As Elizabeth I takes the throne of England, so another monarch ascends the throne in a different court, below London. Thirty years later, Michael Deven, a young gentleman joins Elizabeth’s personal bodyguard also joins Francis Walsingham’s rank of spies and gets enmeshed in a web of intrigue that draws him to the faerie Onyx Court and it’s terrible Queen Invidiana. He and Lady Lune of that court must penetrate the web of deceit, intrigue and danger to the pact that threatens both courts and both Englands.
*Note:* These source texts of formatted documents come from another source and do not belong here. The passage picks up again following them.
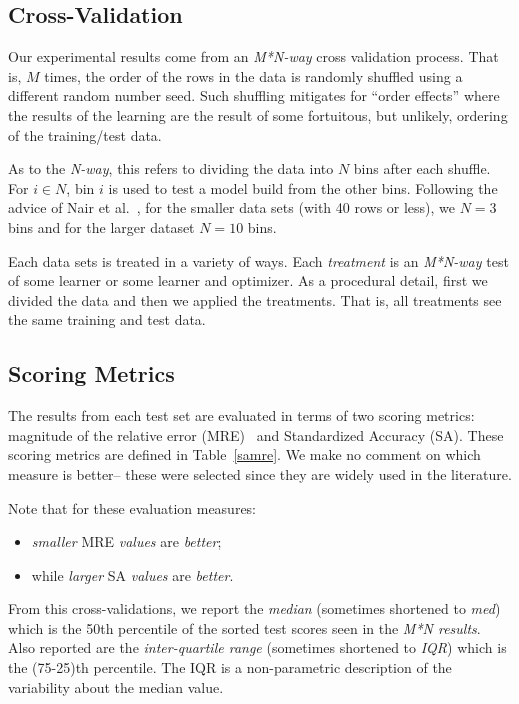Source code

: \documentclass[10pt,conference]{IEEEtran}
\newcommand{\bi}{\begin{itemize}}
\newcommand{\ei}{\end{itemize}}
\begin{document}
 

\subsection{Cross-Validation}


Our experimental results come from  an {\em M*N-way} cross validation process. That is, $M$ times, the order of the rows in the data 
is  randomly shuffled using a different random number seed.
Such shuffling   mitigates for ``order effects'' where the results
of the learning are the result of some fortuitous, but unlikely, ordering of the training/test data.  

As to the {\em N-way}, this refers to dividing the data into $N$ bins after each shuffle.
For $i   \in N$, bin $i$ is used to test a model
build from the other bins.
Following the advice
of Nair et al.~\cite{nair18}, for the smaller data sets (with 40 rows or less), we $N=3$  bins
and for the larger dataset $N=10$ bins.   

Each data sets is treated in a variety of  ways. Each {\em treatment} is an {\em M*N-way} test of some learner or some learner and optimizer.
As a procedural detail, first we divided the data and then we applied the treatments. That is, all treatments see the same training and test data.


\subsection{Scoring Metrics}

The results from each test set are evaluated in terms of two scoring metrics:  magnitude of the relative error (MRE)~\cite{Conte:1986:SEM:6176} and Standardized Accuracy (SA). These scoring metrics  are defined in Table~\ref{samre}.
We make no comment
on which   measure is better-- these were selected since they are widely used in the literature.

Note that for these evaluation measures:
\bi
\item {\em smaller} MRE {\em values} are {\em better};
\item
while {\em larger} SA {\em values} are {\em better}.
\ei
From this cross-validations,
we  report the {\em median} (sometimes shortened to {\em med})
which is the 50th percentile of the sorted test scores seen in the {\em M*N results}.
Also reported are the  {\em inter-quartile range} (sometimes shortened to {\em IQR}) which is the (75-25)th percentile.
The IQR is a  non-parametric
description of the   variability about the median value.  
\end{document}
It took me a long time to warm to this book. For the first few chapters in particular, I had to stop on a fairly regular basis to look up names and references (thank you Wikipedia!) and try and distinguish historical personages from invented ones. That didn’t help my attention, which wavered until nearly half way through the book, when it suddenly started to click, as the various strands of the story started to come together. Deven is a likeable enough character, although he doesn’t really have a huge amount of personality. Much more interesting is the faerie Lady Lune who gets more development and an intriguing mystery to her background.
The story was well weaved into the historical narrative, with the fantastic emerging at major points in Elizabeth’s rule, as the Onyx Court interferes in Elizabethan politics and diplomacy while also mirroring it below the ground.
I was interested in this following recommendation from a friend and because I adore the Lady Trent books by the same author. However, while I enjoyed it, I’m not that desperate to pick up the next book in the series (unlike the Lady Trent books!). Thankfully, for readers in my situation, the story is entirely self-contained. You might want to find out what happens next to the Onyx Court, but even if you don’t, you’ll certainly not feel short-changed at the end of this one.